Stop the presses! Newspaper era over?
When it comes to news about the news, no news is good news.
The Rocky Mountain News recently wrapped up operations. The Tribune Company filed for bankruptcy protection. The New York Times and Washington Post have announced layoffs.
And the Seattle Post-Intelligencer, which has been in production for more than 140 years, continues to produce news stories, but beginning this month it's doing so only online with a reduced staff. The Ann Arbor News will follow suit in July.
Are we really facing the demise of the great metropolitan daily?
It was the newspaper that became as powerful a force as any it covered, the kind of power Charles Foster Kane delighted in wielding in "Citizen Kane." It was the newspaper that brought news of crime and corruption to its readers, with an energy - and occasional manic recklessness - captured in the classic "His Girl Friday."
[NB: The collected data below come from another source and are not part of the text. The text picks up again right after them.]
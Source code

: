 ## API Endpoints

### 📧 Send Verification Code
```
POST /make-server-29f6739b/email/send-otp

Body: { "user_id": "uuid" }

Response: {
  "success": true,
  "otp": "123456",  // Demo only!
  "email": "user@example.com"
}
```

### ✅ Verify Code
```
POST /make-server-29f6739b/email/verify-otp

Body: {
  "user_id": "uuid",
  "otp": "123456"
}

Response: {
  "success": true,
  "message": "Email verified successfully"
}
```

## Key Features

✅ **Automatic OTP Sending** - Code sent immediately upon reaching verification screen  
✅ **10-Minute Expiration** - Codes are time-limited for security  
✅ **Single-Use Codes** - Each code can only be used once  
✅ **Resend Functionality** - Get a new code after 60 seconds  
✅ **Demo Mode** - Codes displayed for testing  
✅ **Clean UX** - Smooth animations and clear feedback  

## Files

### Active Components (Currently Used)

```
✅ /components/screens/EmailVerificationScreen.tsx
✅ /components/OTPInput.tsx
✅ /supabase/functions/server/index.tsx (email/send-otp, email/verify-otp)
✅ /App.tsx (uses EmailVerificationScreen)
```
And it was the newspaper whose proudest moments came when it held the powerful to account - even bringing down "All The President's Men."
Hard as it for those of us whose day cannot begin without the newspaper, it is a medium that cannot survive without dramatic change. Indeed, it's not clear if it can survive as we know it at all.
But does that mean an enormous vacuum, an absence of the kind of information a democratic society needs? Or are there new sources emerging to do that work?
Longtime media watcher Michael Wolff said, "It's the end of the newspaper business right now at this point in time."
Why is Wolff predicting the imminent end of the newspaper?
Consider the facts: Just since 2000, daily newspaper circulation has dropped from 55 million to 50 million in the last two years … print ad revenue for papers dropped 28%, more than $11 billion - and that was before the recession really kicked in.